> [Problem requirements]: Each line below with the string "System" should be copied.
── Source information
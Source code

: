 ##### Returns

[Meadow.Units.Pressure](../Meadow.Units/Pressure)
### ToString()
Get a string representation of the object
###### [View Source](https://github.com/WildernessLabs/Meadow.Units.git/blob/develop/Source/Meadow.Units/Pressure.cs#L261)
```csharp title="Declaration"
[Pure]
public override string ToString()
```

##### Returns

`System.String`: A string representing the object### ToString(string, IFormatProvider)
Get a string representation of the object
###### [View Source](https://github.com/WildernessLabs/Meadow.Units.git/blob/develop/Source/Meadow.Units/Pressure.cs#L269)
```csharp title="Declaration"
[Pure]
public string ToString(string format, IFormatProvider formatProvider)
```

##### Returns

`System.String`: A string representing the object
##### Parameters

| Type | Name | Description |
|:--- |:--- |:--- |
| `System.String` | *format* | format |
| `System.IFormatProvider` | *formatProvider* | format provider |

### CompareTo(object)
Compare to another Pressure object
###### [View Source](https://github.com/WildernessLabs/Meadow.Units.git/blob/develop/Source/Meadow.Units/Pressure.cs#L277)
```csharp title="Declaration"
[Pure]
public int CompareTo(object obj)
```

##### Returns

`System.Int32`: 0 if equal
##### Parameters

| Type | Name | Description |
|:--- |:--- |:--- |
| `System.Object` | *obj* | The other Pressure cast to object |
────
── Source information
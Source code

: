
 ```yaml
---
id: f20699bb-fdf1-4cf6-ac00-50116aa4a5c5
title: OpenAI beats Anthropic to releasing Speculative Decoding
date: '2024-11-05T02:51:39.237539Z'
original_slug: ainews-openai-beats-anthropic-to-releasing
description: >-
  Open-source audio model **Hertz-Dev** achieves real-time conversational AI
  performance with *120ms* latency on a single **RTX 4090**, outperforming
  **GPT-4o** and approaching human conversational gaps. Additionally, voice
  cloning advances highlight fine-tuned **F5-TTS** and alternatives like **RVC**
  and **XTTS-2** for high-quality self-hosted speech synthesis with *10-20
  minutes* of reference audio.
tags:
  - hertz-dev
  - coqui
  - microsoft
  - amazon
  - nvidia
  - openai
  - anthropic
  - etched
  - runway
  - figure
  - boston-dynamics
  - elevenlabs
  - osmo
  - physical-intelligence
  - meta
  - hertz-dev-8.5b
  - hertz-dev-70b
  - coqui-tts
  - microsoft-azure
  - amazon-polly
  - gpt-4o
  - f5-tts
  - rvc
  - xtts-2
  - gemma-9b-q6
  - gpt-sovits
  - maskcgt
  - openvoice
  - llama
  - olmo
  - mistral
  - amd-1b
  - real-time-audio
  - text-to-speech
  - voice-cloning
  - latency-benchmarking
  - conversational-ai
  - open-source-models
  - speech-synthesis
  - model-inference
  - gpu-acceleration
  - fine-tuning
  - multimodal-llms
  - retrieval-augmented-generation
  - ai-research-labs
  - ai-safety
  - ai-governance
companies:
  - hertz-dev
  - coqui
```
────
> [Task response]:
`System.String`: A string representing the object### ToString(string, IFormatProvider)
`System.String`: A string representing the object
| `System.String` | *format* | format |
| `System.IFormatProvider` | *formatProvider* | format provider |
`System.Int32`: 0 if equal
| `System.Object` | *obj* | The other Pressure cast to object |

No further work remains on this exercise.